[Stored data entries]
►

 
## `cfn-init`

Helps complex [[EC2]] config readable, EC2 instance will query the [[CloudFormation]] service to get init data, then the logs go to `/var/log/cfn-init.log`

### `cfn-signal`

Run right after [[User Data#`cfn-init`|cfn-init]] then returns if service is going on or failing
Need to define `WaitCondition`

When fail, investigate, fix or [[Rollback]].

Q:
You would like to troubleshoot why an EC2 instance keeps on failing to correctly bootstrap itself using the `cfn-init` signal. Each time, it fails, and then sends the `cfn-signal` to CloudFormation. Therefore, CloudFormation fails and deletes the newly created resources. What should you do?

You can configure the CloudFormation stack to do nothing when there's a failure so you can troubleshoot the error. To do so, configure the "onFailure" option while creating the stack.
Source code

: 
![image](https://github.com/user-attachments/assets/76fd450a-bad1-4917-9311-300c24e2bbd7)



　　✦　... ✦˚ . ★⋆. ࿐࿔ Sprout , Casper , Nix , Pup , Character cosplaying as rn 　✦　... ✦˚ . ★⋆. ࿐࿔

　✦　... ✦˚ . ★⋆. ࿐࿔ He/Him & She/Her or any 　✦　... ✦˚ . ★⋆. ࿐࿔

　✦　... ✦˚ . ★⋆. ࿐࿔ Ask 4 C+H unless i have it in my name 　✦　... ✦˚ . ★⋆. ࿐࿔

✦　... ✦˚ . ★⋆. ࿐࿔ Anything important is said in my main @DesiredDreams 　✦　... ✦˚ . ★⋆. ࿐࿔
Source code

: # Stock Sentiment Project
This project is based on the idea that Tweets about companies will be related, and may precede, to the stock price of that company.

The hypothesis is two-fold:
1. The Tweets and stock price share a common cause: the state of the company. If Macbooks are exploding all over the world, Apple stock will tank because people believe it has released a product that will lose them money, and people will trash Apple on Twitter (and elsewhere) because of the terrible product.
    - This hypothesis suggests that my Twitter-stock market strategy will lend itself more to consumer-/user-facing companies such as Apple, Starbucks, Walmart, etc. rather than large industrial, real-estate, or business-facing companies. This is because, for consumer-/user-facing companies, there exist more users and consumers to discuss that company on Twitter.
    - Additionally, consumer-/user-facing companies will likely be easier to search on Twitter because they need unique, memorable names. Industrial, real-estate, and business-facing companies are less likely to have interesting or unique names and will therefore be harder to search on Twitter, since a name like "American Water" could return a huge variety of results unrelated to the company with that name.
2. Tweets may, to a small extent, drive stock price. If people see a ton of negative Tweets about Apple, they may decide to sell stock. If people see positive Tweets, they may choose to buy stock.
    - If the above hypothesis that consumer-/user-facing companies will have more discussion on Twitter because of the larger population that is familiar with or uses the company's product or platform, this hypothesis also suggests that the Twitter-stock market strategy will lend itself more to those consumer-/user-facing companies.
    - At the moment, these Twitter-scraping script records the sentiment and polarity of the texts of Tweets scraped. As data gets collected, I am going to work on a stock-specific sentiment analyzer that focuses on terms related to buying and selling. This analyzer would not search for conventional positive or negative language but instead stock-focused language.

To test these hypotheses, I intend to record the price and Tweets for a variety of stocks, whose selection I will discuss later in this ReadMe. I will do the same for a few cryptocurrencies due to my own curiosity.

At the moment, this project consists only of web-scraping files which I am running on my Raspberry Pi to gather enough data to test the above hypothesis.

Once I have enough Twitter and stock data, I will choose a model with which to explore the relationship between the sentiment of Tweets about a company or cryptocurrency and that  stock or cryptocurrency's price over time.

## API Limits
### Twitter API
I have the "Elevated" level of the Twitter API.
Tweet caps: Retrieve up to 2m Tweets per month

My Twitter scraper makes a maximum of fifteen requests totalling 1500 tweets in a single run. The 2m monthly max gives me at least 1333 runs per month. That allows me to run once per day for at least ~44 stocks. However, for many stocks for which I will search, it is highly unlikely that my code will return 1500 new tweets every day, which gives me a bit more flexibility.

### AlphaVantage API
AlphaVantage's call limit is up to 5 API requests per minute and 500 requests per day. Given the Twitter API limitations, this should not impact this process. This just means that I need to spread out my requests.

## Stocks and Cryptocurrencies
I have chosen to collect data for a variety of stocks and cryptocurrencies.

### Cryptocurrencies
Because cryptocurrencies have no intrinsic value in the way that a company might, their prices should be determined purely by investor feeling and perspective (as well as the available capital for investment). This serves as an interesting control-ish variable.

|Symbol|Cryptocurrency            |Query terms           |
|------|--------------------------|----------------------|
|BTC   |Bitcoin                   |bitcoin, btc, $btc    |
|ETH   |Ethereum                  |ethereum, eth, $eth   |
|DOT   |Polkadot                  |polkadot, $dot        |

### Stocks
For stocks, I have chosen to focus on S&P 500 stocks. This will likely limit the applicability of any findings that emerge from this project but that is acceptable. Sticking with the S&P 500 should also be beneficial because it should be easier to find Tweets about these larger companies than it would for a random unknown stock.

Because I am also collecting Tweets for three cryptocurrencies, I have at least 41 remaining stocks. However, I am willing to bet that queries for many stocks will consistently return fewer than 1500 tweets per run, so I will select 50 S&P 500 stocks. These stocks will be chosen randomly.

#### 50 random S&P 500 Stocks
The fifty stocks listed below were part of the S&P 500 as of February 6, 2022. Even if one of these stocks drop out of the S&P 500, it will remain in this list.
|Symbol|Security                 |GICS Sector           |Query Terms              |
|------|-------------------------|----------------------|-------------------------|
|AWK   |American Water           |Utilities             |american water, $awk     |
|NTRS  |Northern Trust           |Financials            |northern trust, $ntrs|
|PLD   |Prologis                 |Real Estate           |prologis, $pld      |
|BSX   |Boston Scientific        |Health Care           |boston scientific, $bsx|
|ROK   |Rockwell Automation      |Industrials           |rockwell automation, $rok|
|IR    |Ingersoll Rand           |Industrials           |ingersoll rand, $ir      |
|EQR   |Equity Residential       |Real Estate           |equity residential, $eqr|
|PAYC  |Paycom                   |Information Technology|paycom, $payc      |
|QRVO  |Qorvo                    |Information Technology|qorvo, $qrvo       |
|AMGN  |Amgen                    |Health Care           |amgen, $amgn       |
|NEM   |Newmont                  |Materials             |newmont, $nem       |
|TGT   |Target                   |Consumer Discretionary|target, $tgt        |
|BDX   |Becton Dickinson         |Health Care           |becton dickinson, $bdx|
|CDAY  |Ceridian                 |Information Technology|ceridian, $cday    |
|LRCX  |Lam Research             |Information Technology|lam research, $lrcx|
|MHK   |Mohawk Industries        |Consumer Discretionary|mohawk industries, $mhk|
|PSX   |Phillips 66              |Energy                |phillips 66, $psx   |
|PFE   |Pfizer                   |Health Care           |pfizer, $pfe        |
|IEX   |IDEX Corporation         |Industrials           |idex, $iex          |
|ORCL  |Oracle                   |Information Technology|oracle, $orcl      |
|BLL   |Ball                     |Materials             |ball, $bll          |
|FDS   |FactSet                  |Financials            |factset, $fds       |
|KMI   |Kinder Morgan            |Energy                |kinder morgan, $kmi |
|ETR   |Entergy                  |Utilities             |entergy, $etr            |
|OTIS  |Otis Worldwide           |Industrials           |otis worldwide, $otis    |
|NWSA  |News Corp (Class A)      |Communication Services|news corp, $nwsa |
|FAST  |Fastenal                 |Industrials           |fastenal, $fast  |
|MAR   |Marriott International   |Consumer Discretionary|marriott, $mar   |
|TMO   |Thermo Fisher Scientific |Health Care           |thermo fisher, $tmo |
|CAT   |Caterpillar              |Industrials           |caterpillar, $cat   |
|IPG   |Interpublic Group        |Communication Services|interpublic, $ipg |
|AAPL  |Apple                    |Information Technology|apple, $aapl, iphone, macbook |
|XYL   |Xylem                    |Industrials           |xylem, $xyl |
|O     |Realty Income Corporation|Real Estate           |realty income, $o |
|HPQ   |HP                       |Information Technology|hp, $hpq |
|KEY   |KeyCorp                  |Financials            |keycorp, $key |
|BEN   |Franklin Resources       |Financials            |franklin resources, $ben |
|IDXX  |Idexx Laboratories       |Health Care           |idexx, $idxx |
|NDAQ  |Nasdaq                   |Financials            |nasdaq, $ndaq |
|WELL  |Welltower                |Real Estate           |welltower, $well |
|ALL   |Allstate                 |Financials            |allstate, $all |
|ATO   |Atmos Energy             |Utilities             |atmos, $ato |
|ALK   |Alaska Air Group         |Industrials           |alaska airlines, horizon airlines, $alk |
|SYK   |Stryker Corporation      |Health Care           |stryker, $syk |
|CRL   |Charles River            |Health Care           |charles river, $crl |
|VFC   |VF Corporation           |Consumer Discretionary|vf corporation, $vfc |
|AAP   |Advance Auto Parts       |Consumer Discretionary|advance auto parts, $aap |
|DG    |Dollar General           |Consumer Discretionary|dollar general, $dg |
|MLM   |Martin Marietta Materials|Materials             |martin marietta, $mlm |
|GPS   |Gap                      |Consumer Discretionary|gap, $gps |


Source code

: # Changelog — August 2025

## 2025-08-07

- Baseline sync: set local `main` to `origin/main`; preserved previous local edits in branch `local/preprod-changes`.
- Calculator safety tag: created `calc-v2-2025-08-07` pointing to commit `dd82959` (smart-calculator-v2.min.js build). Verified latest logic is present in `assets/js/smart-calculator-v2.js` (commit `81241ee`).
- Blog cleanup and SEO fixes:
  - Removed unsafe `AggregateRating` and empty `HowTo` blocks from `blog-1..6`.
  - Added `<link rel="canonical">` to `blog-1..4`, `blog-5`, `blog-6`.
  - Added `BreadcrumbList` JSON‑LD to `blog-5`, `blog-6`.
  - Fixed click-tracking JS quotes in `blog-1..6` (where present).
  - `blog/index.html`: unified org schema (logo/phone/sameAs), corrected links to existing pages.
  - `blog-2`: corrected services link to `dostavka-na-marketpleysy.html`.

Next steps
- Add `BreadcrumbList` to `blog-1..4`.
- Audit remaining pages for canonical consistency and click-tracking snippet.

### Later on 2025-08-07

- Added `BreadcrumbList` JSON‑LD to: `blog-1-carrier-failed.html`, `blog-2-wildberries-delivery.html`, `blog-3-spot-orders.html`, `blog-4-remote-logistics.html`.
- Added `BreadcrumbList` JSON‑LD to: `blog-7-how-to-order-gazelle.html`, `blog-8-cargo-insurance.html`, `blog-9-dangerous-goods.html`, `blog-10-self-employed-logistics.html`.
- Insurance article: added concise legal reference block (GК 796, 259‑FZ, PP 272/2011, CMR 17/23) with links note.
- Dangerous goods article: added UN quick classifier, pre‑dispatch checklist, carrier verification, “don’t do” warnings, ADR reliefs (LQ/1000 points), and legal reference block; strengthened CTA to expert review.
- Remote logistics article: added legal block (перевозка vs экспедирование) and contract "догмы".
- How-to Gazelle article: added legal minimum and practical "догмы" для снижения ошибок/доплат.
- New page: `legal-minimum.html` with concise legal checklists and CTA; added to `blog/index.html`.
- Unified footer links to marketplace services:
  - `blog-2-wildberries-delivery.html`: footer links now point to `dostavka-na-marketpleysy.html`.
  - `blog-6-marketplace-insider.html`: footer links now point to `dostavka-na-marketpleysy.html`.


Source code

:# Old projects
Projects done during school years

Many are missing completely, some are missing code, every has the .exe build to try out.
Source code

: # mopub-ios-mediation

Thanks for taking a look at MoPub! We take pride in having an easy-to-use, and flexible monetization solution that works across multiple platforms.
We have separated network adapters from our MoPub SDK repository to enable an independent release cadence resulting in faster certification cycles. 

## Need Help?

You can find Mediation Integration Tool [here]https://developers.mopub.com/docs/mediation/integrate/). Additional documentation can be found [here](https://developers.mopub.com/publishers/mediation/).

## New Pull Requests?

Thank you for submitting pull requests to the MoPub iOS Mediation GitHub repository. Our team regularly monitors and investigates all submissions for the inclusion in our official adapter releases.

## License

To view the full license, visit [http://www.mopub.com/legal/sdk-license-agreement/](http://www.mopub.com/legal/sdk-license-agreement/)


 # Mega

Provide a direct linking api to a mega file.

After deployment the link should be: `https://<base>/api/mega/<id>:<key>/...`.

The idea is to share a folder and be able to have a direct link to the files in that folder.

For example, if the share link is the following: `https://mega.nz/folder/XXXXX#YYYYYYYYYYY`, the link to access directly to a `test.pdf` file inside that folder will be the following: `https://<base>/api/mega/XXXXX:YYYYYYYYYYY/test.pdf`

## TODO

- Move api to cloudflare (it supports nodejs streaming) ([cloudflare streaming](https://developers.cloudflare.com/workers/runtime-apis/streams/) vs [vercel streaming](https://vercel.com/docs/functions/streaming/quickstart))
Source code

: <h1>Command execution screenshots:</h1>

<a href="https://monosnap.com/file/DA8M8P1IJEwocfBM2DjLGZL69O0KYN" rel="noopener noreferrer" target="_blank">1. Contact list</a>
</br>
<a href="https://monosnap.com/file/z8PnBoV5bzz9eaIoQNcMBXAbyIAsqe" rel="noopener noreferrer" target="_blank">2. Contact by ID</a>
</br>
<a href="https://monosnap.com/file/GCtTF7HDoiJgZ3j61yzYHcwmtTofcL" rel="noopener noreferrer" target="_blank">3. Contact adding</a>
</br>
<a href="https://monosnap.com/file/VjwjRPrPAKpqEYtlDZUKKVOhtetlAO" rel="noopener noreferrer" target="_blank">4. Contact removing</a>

◄

Among the entries above, how many lines include the word "Symbol"? Give the number with no comment.

2